Volume 692: debated on Monday 14 May 2007

asked Her Majesty’s Government:

Whether they will review the decision to exclude some 22,000 Gurkha veterans who left service before 1997 from the new pension arrangements available to Gurkha veterans who retired after July 1997.

My Lords, it is not planned to review the position of service pensioners who retired before 1 July 1997. They expected to retire in Nepal and are paid a pension that provides a very good standard of living in that country. The decision to give the serving brigade and recently retired Gurkhas the opportunity to transfer to the Armed Forces pension scheme was made in the expectation that they would in future be living in the UK because of the 2004 immigration rule change.

My Lords, is the Minister aware that everyone who has any connection with the Brigade of Gurkhas is deeply grateful for the recent improvements to the Gurkha terms and conditions of service? However, how does she justify the fact that a large number of Gurkha soldiers who served throughout the Second World War and in subsequent campaigns with such valour and distinction can only rely on welfare support to ease their poverty in retirement? Surely that is wrong. At the very least, if nothing else can be done, will the Government now make a substantial contribution to the resources available to the Gurkha Welfare Trust?

My Lords, I acknowledge the noble Lord’s experience with the Gurkhas and thank him for his remarks on their new terms and conditions. The new terms reflect our respect for the Brigade of Gurkhas for their loyalty and unique fighting skills over 200 years.

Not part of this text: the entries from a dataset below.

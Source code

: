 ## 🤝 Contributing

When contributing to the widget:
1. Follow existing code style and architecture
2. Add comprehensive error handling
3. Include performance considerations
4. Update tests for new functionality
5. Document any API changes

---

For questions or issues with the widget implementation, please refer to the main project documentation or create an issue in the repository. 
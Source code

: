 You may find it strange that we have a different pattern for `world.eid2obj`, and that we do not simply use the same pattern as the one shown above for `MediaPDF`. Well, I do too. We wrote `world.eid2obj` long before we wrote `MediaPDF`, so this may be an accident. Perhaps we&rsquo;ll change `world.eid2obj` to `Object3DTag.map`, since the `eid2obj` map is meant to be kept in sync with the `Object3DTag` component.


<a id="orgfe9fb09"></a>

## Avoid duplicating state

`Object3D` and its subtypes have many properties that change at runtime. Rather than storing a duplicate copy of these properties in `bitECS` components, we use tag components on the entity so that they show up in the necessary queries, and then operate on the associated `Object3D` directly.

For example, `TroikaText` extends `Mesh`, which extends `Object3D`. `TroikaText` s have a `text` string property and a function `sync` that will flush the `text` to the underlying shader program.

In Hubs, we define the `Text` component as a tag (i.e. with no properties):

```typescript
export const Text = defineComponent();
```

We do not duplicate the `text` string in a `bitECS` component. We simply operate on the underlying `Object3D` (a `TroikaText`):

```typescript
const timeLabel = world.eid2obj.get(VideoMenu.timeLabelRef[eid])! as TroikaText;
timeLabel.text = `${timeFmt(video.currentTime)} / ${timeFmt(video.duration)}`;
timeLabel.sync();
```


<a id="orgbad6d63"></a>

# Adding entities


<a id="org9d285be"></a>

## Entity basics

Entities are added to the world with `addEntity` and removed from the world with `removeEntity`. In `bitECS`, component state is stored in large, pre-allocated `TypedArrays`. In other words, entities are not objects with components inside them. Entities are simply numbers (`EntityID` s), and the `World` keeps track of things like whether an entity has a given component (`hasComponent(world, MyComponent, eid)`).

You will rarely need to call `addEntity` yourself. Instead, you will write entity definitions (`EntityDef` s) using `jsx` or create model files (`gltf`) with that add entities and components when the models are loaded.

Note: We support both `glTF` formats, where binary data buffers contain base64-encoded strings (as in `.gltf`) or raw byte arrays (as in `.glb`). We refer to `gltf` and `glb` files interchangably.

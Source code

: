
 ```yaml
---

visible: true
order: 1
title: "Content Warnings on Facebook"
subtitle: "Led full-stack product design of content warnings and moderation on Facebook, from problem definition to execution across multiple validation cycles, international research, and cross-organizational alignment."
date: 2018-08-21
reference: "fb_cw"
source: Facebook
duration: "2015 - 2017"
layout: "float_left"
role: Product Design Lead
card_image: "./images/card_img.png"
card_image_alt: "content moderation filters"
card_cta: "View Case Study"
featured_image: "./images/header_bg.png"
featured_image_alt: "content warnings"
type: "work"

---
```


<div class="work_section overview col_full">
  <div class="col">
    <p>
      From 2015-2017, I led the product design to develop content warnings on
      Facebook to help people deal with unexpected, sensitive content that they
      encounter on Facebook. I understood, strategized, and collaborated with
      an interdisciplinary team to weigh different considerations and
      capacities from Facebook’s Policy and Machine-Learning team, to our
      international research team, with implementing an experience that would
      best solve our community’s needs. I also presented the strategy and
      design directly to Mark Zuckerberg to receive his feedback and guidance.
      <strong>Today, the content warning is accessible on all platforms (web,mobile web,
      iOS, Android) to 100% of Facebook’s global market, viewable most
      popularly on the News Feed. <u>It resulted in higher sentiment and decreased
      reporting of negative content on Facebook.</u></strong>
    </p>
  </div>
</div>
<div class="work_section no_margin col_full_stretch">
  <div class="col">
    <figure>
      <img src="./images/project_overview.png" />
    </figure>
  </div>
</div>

The noble Lord asked about retired Gurkhas who will not receive the terms and conditions he referred to. They break into two camps. The first are Gurkha pension retirees, who receive what is believed to be a very good standard-of-living income in Nepal, where until recently most Gurkhas retired to. They were able to retire after 15 years of service, which means that a Gurkha could be on that pension from age 33 and be able to work.

The second group, as the noble Lord, Lord Eden, said, rely on the pension from the Gurkha Welfare Trust. I am pleased to tell him that the Government put £1 million grant-in-aid a year into that trust and continue to work closely with it.

My Lords, will the Minister confirm that Gurkhas who are demobilised in Nepal and have a job offer back here are fast-tracked back to this country? That is what I was told some years ago.

My Lords, Gurkhas who retire to Nepal can have entitlement to ask for re-entry to this country, and increasingly they do just that.

My Lords, is the Minister aware that the Gurkha Welfare Trust has the daunting task of raising £254,000 every month from charitable sources to provide veterans with welfare support? The veterans your Lordships are speaking about are now in their late 70s and 80s and unable to earn a living. The Minister mentioned that the Government provide £1 million to the trust. That is the case, but will she make it clear that that money is for administrative purposes only and not for welfare pensions? Why have these elderly veterans been left out of the Government’s calculations?

My Lords, the noble Baroness is right that the Gurkha Welfare Trust takes in charitable donations. The £1 million allows all those donations to be used towards the welfare trust pensions. Pensioners who did not serve the requisite number of years when they were serving as Gurkhas can be entitled to such a pension from age 60. That is a basic pension by Nepalese standards, there is no doubt about that, but the trust is also able to make free healthcare available to those pensioners.

My Lords, even if the Government accept that the £1 million a year only covers administrative expenses, how much does it actually work out at for each beneficiary?

My Lords, the noble Lord, Lord Eden, mentioned the figure of 22,000 Gurkhas, which we are well aware of. How many of them receive the Gurkha pension? As the noble Baroness has said, the new arrangements will put tremendous extra work on to the Gurkha Welfare Trust. Surely the Government can do better than £1 million a year.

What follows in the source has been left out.